Tension. It lies at the heart of every great story. As writers, we should strive with every scene and every chapter to increase the tension in our stories, to build the tension moment by moment so that our readers are never tempted to set our book down and head out to the nearest pizza party.
This is increasingly true in modern fiction. Back in the day, when Herman Melville could compose page after page of detailed narrative having to do with the inner workings of a cetacean ear (and readers would put up with it), tension developed slowly in a work of fiction. Melville’s most exciting moments in Moby Dick came in the closing chapters of the novel, and by then readers were either asleep or determined or insane enough to finish.
We want and expect a high degree of tension in our stories, so the question is, how do we writers handle it?
I’ll answer this over the course of a few posts, but here is one thing I talked about briefly in my plotting workshop at New England SCBWI this past spring: tension means having to make your protagonist suffer.
You and I are good people. We don’t want to hurt anybody. If you are, like I am, a mom (and I imagine even if you are not), that goes double: every child on the planet is your child and you will protect him or her even if it means throwing yourself in front of a moving train. Your characters are your children. So it stands to reason – you’re going to shield your character from every hurt, bump, scrape, bruise, terror.

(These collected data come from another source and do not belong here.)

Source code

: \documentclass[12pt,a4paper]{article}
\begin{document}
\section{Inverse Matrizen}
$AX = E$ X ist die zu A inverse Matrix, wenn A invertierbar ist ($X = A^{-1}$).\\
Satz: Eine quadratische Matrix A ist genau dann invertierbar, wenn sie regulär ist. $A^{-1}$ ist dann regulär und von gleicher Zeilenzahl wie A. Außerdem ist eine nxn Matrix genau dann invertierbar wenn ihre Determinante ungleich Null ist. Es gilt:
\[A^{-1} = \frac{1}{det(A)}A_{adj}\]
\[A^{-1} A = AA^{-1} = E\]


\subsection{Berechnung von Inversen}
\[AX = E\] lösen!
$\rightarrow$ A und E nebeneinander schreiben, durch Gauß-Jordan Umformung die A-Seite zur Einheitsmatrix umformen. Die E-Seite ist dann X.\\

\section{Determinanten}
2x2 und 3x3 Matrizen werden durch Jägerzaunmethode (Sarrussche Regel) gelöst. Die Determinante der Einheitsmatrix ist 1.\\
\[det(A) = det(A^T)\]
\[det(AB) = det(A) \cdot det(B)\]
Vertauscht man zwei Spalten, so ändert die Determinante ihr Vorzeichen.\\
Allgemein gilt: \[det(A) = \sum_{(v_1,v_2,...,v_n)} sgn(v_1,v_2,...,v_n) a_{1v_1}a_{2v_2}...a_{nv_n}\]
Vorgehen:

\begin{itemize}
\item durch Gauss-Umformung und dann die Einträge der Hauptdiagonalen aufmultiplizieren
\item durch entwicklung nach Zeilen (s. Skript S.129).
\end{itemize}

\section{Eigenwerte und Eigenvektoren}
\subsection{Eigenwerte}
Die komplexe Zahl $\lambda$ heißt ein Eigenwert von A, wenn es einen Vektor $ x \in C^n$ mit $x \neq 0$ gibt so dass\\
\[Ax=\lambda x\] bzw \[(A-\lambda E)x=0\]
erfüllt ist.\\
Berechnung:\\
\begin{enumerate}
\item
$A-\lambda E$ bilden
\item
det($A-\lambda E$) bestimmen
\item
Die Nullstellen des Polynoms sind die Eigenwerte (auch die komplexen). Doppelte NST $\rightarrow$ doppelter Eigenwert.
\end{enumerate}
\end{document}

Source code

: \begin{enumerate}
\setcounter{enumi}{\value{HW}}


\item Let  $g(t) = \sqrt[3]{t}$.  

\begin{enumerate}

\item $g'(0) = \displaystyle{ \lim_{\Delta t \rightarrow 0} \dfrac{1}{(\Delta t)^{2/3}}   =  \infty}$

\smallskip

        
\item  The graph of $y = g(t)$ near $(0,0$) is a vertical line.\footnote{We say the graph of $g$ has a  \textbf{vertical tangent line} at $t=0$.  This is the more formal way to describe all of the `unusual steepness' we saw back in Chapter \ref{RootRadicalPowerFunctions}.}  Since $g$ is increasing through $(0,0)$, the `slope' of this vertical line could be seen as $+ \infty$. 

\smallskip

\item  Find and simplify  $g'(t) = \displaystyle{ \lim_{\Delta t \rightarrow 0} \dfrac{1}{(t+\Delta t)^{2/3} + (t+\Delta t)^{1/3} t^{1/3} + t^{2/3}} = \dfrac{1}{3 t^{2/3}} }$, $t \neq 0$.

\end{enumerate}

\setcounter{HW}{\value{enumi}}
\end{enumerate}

Right?
Not if you are a novelist in search of tension. You must be willing to watch your protagonist suffer every imaginable kind of horror. Look at The Hunger Games. Katniss all but dies, again and again, and every one of her near-death experiences heightens the tension of the books. Suzanne Collins does not protect Katniss from life experiences. As a result we readers are sucked into the story, rooting for Katniss – and Katniss learns every step of the way how to better protect herself and those she loves.
Tension in the form of character suffering, then, sucks readers into your story, but it serves a double purpose: it allows for character growth and change. Which is another aspect of great story-telling.